On Friday, October 16th, MIT Professor and media scholar Sherry Turkle visited the Brattle Theatre to give a speech on her most recent book, Reclaiming Conversation: The Power of Talk in a Digital Age. The talk sold out the 235 seat theatre quickly, with an audience of mostly 25-and-ups.

Turkle spoke about the aspects of her book that focused on adolescents, and how technology is affecting the way they relate to one another. She described three stories stories about the decline in students attending office hours, how difficult it is becoming for adolescents to sit through the lulls and awkward silences that happen in every interaction, and how technology is affecting young children’s ability to use empathy.

She told her first story about a student who responded when she asked why no one came to office hours anymore: they would prefer to send a single email that perfectly asks their question and receive a perfect answer back. To this, she told us: “I am not here because I ever sent a perfect email and received a perfect response back. I am here because someone sat down and said ‘I’m going to stick with you.’ […] That is what our students are depriving themselves of when they don’t engage in conversation.”

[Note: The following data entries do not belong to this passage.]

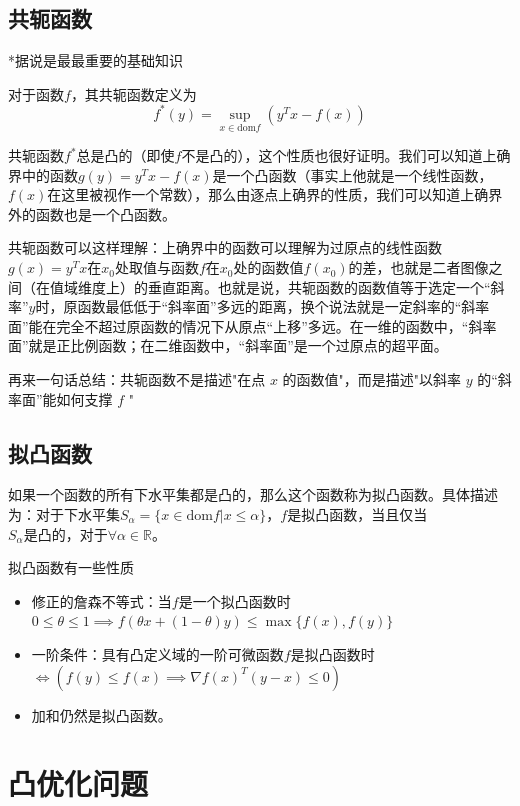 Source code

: \documentclass[12pt,a4paper]{book}
\begin{document}
\section{共轭函数}

*据说是最最重要的基础知识

对于函数$f$，其共轭函数定义为
\begin{equation}
f^*(y)=\sup_{x\in\text{dom} f}(y^Tx-f(x))
\end{equation}

共轭函数$f^*$总是凸的（即使$f$不是凸的），这个性质也很好证明。我们可以知道上确界中的函数$g(y)=y^Tx-f(x)$是一个凸函数（事实上他就是一个线性函数，$f(x)$在这里被视作一个常数），那么由逐点上确界的性质，我们可以知道上确界外的函数也是一个凸函数。

共轭函数可以这样理解：上确界中的函数可以理解为过原点的线性函数$g(x) = y^Tx$在$x_0$处取值与函数$f$在$x_0$处的函数值$f(x_0)$的差，也就是二者图像之间（在值域维度上）的垂直距离。也就是说，共轭函数的函数值等于选定一个“斜率”$y$时，原函数最低低于“斜率面”多远的距离，换个说法就是一定斜率的“斜率面”能在完全不超过原函数的情况下从原点“上移”多远。在一维的函数中，“斜率面”就是正比例函数；在二维函数中，“斜率面”是一个过原点的超平面。

再来一句话总结：共轭函数不是描述"在点 $x$ 的函数值"，而是描述"以斜率 $y$ 的“斜率面”能如何支撑 $f$ "



\section{拟凸函数}

如果一个函数的所有下水平集都是凸的，那么这个函数称为拟凸函数。具体描述为：对于下水平集$S_\alpha=\{x\in\text{dom}f|x\leq\alpha\}$，$f$是拟凸函数，当且仅当$S_\alpha\text{是凸的，对于}\forall \alpha\in\mathbb{R}$。

拟凸函数有一些性质
\begin{itemize}
    \item 修正的詹森不等式：当$f$是一个拟凸函数时$0\leq\theta\leq 1 \implies f(\theta x+(1-\theta)y)\leq\max\{f(x),f(y)\}$
    \item 一阶条件：具有凸定义域的一阶可微函数$f$是拟凸函数时$\Leftrightarrow (f(y)\leq f(x) \implies \nabla f(x)^T(y-x)\leq 0)$
    \item 加和仍然是拟凸函数。
\end{itemize}

\chapter{凸优化问题}
\end{document}
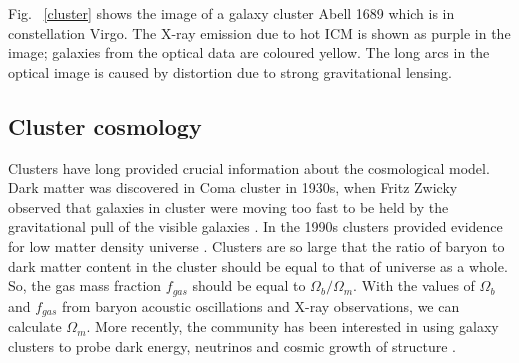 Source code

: Fig. ~\ref{cluster} shows the image of a galaxy cluster Abell 1689 which is in constellation Virgo. The X-ray emission due to hot ICM is shown as purple in the image; galaxies from the optical data are coloured yellow. The long arcs in the optical image is caused by distortion due to strong gravitational lensing. \\

\subsection{Cluster cosmology}
Clusters have long provided crucial information about the cosmological model. Dark matter was discovered in Coma cluster in 1930s, when Fritz Zwicky observed that galaxies in cluster were moving too fast to be held by the gravitational pull of the visible galaxies \citep{zwicky33}. In the 1990s clusters provided evidence for low matter density universe \citep{white93a}. Clusters are so large that the ratio of baryon to dark matter content in the cluster should be equal to that of universe as a whole. So, the gas mass fraction $f_{gas}$ should be equal to  $\Omega_{b} /\Omega_{m}$.
 With the values of $\Omega_{b}$ and $f_{gas}$ from baryon acoustic oscillations and X-ray observations, we can calculate $\Omega_{m}$. 
More recently, the community has been interested in using galaxy clusters to probe dark energy, neutrinos and cosmic growth of structure \citep{allen11,mantz08,mantz10a,mantz15,dehaan16,bocquet18,rozo10,vikhlinin09,salvati17,zubeldia19}.


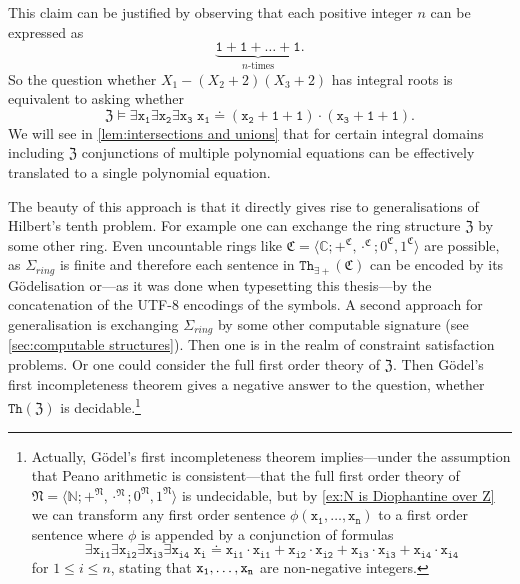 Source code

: This claim can be justified by observing that each positive integer $n$ can
be expressed as
\[
  \underbrace{\mathtt{1 + 1 + … + 1}}_{n\text{-times}}.
\]
So the question whether $X_1 - (X_2 + 2) (X_3 + 2)$ has integral roots is
equivalent to asking whether
\[
  \mathfrak Z \models \mathtt{∃ x_1 ∃ x_2 ∃ x_3 \; x_1 \doteq (x_2 + 1 + 1) \cdot (x_3 + 1 + 1)}.
\]
We will see in \cref{lem:intersections and unions} that for certain integral
domains including $\mathfrak Z$ conjunctions of multiple polynomial equations
can be effectively translated to a single polynomial equation.

The beauty of this approach is that it directly gives rise to generalisations of
Hilbert's tenth problem. For example one can exchange the ring structure
$\mathfrak Z$ by some other ring. Even uncountable rings like $\mathfrak C = ⟨ℂ;
+^{\mathfrak C}, \cdot^{\mathfrak C}; 0^{\mathfrak C}, 1^{\mathfrak C}⟩$ are
possible, as $Σ_{ring}$ is finite and therefore each sentence in
$\mathtt{Th}_{∃+}(\mathfrak{C})$ can be encoded by its Gödelisation or---as it
was done when typesetting this thesis---by the concatenation of the
\textsc{UTF-8} encodings of the symbols.
A second approach for generalisation is exchanging $Σ_{ring}$ by some other
computable signature (see \cref{sec:computable structures}). Then one is in the
realm of constraint satisfaction problems. Or one could consider the full first
order theory of $\mathfrak Z$. Then Gödel's first incompleteness theorem gives a
negative answer to the question, whether $\mathtt{Th}(\mathfrak Z)$ is
decidable.\footnote{Actually, Gödel's first incompleteness theorem
implies---under the assumption that Peano arithmetic is consistent---that the
full first order theory of $\mathfrak N = ⟨ℕ; +^{\mathfrak N}, \cdot^{\mathfrak
N}; 0^{\mathfrak N}, 1^{\mathfrak N}⟩$ is undecidable, but by \cref{ex:N is
Diophantine over Z} we can transform any first order sentence $\mathtt{ϕ(x_1, …,
x_n)}$ to a first order sentence where $\mathtt ϕ$ is appended by a conjunction
of formulas
\[
  \mathtt{ ∃ x_{i1} ∃x_{i2} ∃x_{i3} ∃x_{i4} \; x_i \doteq x_{i1} \cdot x_{i1} +
  x_{i2} \cdot x_{i2} + x_{i3} \cdot x_{i3} + x_{i4} \cdot x_{i4}}
\]
for $1 ≤ i ≤ n$, stating that $\mathtt{x_{1},\ldots,x_{n}}$ are non-negative integers.
}

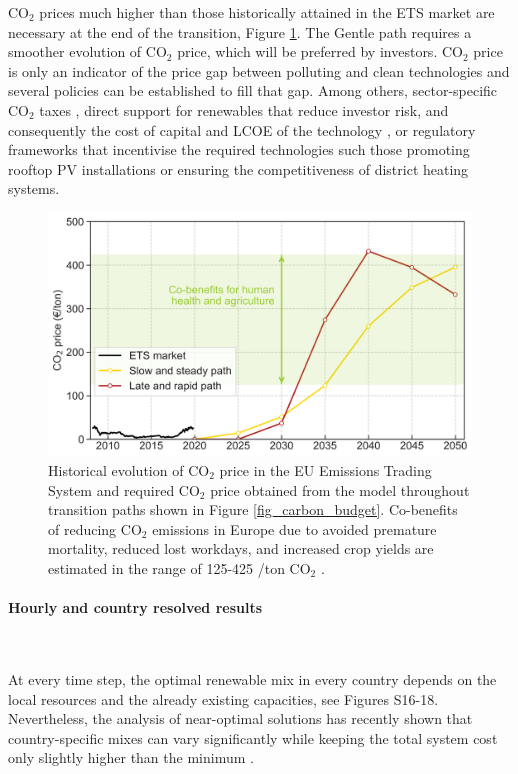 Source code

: \documentclass[5p]{elsarticle} %
\begin{document}
CO$_2$ prices much higher than those historically attained in the ETS market are necessary at the end of the transition, Figure \ref{fig_co2price}. The Gentle path requires a smoother evolution of CO$_2$ price, which will be preferred by investors. CO$_2$ price is only an indicator of the price gap between polluting and clean technologies and several policies can be established to fill that gap. Among others, sector-specific CO$_2$ taxes \cite{Carbon_pricing_2019}, direct support for renewables that reduce investor risk, and consequently the cost of capital and LCOE of the technology \cite{Vartiainen_2019}, or regulatory frameworks that incentivise the required technologies such those promoting rooftop PV installations or ensuring the competitiveness of district heating systems. 

\begin{figure}[!h]
\centering
\includegraphics[width=\columnwidth]{../figures/co2_price.png}
\caption{Historical evolution of CO$_2$ price in the EU Emissions Trading System \cite{ETS} and required CO$_2$ price obtained from the model throughout transition paths shown in Figure \ref{fig_carbon_budget}. 
Co-benefits of reducing CO$_2$ emissions in Europe due to avoided premature mortality, reduced lost workdays, and increased crop yields are estimated in the range of 125-425 \EUR/ton CO$_2$ \cite{Vandyck_2018}.} \label{fig_co2price} 
\end{figure}

\paragraph{\textbf{Hourly and country resolved results}} \

At every time step, the optimal renewable mix in every country depends on the local resources and the already existing capacities, see Figures S16-18. Nevertheless, the analysis of near-optimal solutions has recently shown that country-specific mixes can vary significantly while keeping the total system cost only slightly higher than the minimum \cite{Neumann_2019}. \\
\end{document}
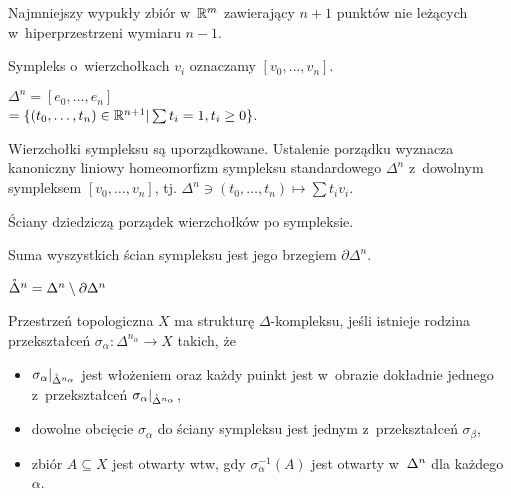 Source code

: 

 


\begin{definicja}[$n$-sympleks]
	Najmniejszy wypukły zbiór w~${\mathbb{R}}^m$ zawierający $n+1$ punktów nie leżących 
	w~hiperprzestrzeni wymiaru $n-1$.
	
	Sympleks o~wierzchołkach $v_i$ oznaczamy $[v_0, \ldots, v_n]$.
\end{definicja}

\begin{definicja} 
	$\Delta^n = [e_0, \ldots, e_n] $\\
	$= \{ (t_0, \ldots, t_n) \in {\mathbb{R}}^{n+1} | \sum t_i = 1, t_i \geq 0 \}$.
\end{definicja}

\begin{uwaga}
	Wierzchołki sympleksu są uporządkowane. 
	Ustalenie porządku wyznacza kanoniczny liniowy homeomorfizm
	sympleksu standardowego $\Delta^n$ z~dowolnym sympleksem
	$[v_0, \ldots, v_n]$,
	tj. $\Delta^n \owns (t_0, \ldots, t_n) \mapsto \sum t_i v_i$.
\end{uwaga}

\begin{uwaga}
	Ściany dziedziczą porządek wierzchołków po sympleksie.
\end{uwaga}

\begin{definicja}
	Suma wyszystkich ścian sympleksu jest jego brzegiem $\partial \Delta^n$.
\end{definicja}

\begin{definicja}
	${\mathring{\Delta}^{n}} = {\Delta^{n}} \setminus \partial {\Delta^{n}}$
\end{definicja}

\begin{definicja}
	Przestrzeń topologiczna $X$ ma strukturę $\Delta$-kompleksu, 
	jeśli istnieje rodzina przekształceń $\sigma_\alpha: \Delta^{n_\alpha} \to X$
	takich, że
	\begin{itemize}
 		\item $\sigma_\alpha |_{\mathring{\Delta}^{n_\alpha}}$ jest włożeniem
 		oraz każdy puinkt jest w~obrazie dokładnie jednego
 		z~przekształceń $\sigma_\alpha |_{\mathring{\Delta}^{n_\alpha}}$,
 		\item dowolne obcięcie $\sigma_\alpha$ do ściany sympleksu 
 		jest jednym z~przekształceń $\sigma_\beta$,
 		\item zbiór $A \subseteq X$ jest otwarty wtw, gdy
 		$\sigma_\alpha^{-1}(A)$ jest otwarty w~${\Delta^{n}}$ dla każdego
 		$\alpha$.
	\end{itemize}

\end{definicja}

Next, she talked about students who told her how they viewed the rules of conversation. Mentioning a conversation she had with one girl: “it takes seven minutes of a conversation, says this young woman, to know if anything interesting is going to happen in that conversation.” And most students, even the one who said it, don’t normally allow themselves those seven minutes. It is hard for those of us who are so used to instant gratification to sit through the “boring bits” and the lulls. Another student describes the ‘Rule of Three’ in which, when sitting with a group of friends at a table, three people’s heads must be up and engaged in the discussion before you can allow yourself to look down at your phone.

Her last story focused on an elementary school that asked for her help when it’s students started displaying fewer signs of empathy. These children did were not making friends — they were making acquaintances. “Twelve-year-olds are playing on the playground the way eight-year-olds should play,” says Turkle. “They are not able to put themselves in each other’s shoes.” She then went on to describe the effects of taking away technology for a few days at a summer camp, how campers showed a marked increase in all indicators of empathy.

Turkle spent the rest of her speech discussing the dangers of the promise of perfection and the idea that it’s a bad thing to be bored, the way skype makes it impossible to make eye-contact with the person on the other side of the screen, how easy it’s become to apologize when it should be very difficult to do, and how different the speech would be had she done it as a webinar.  Turkle closed her speech by offering the following advice: “Look up. Look at each other. We have nothing to invent; we have the technology. Look up, and start the conversation.”